Interestingly, the World Bank report pointed out that there is no evidence the employment prospects of younger workers would be negatively affected due to increased employment among older people.

It added that talent shortages could be addressed if more Malaysians aged 50 to 64 are active on the labour market.

Come 2056, Malaysia will be a “super-aged society”, with over 20% of its population above the age of 65.

For perspective, Malaysia transitioned into an “ageing society” in 2020 as the size of the population aged above 65 was recorded at more than 7%.

It is noteworthy that the pace of ageing in Malaysia is nearly identical to Japan’s. Within the Asean region, Thailand, Singapore and Vietnam have become aging nations ahead of Malaysia.

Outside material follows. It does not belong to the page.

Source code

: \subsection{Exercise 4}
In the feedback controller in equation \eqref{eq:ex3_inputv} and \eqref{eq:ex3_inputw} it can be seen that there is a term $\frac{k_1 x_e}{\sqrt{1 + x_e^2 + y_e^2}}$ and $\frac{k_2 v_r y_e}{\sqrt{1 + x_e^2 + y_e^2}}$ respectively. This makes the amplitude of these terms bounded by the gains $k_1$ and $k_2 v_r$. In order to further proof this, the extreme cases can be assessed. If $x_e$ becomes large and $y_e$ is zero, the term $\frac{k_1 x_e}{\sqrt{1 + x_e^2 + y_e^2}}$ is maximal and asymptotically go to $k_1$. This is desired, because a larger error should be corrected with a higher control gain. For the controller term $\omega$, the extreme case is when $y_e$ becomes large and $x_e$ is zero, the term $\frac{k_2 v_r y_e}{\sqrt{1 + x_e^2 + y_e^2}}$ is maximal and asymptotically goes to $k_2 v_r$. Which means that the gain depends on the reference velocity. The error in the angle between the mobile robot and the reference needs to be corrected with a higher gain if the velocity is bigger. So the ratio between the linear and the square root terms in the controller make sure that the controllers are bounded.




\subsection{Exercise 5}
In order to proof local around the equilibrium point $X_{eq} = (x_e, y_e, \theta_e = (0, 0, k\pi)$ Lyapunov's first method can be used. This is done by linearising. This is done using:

Without proactive policies, the World Bank said Malaysia’s slower population growth and the shrinking relative size of the working-age population would account for a third of the decline in headline gross domestic product growth by 2050.

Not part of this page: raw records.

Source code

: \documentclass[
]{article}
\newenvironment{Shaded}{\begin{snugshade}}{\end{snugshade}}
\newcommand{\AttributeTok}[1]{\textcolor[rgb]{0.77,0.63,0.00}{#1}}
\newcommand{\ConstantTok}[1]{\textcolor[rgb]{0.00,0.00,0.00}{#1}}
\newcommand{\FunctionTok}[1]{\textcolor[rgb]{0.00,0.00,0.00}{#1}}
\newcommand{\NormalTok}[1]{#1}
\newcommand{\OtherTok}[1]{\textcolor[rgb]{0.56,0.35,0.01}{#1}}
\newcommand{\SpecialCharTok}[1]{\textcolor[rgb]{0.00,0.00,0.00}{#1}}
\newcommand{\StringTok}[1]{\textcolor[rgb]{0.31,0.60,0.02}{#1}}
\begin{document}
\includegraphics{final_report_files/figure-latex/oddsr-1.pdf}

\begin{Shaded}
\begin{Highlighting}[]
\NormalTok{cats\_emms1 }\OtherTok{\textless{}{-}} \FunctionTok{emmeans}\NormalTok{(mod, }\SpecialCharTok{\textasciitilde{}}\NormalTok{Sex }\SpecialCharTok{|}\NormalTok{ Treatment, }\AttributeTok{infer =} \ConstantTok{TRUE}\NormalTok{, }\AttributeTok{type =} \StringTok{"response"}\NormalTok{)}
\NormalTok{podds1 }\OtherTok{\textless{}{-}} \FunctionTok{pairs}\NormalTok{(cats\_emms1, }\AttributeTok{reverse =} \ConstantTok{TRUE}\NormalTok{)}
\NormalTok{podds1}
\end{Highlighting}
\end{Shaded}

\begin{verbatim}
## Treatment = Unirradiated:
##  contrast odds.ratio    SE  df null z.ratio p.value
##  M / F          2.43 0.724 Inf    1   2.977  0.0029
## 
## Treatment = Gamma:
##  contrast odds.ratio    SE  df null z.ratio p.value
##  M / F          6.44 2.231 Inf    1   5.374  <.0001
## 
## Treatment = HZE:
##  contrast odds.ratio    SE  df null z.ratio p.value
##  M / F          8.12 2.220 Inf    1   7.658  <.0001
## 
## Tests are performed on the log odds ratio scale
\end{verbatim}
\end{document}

In view of the rising senior citizen population, the bank has urged the government to build an inclusive aged care system.

According to World Bank group representative to Malaysia and country manager Firas Raad, Malaysia has an opportunity to better protect its elderly citizens and enable them to age with dignity and purpose.

“The provision of minimum income protection for older Malaysians will require further improvements in the coverage and adequacy of social insurance schemes.

“A broadly targeted tax-financed social pension may also be required to comprehensively cover the population, ” he said.

In the short or medium term, the World Bank said one practical option would be to introduce a social pension of RM350 per month, targeted at the B40 group aged 65 and above and using the Bantuan Sara Hidup implementation system.

Other short-term measures to protect Malaysians post-retirement living standards would be by broadening EPF coverage to more self-employed and informal workers, improving quality standards of aged care homes, and enhancing opportunities for training and lifelong learning.

In the longer term, the World Bank calls for the need for longer working lives, which in turn will require gradual adjustments to the minimum retirement age and EPF’s minimum withdrawal age in line with increasing life expectancy.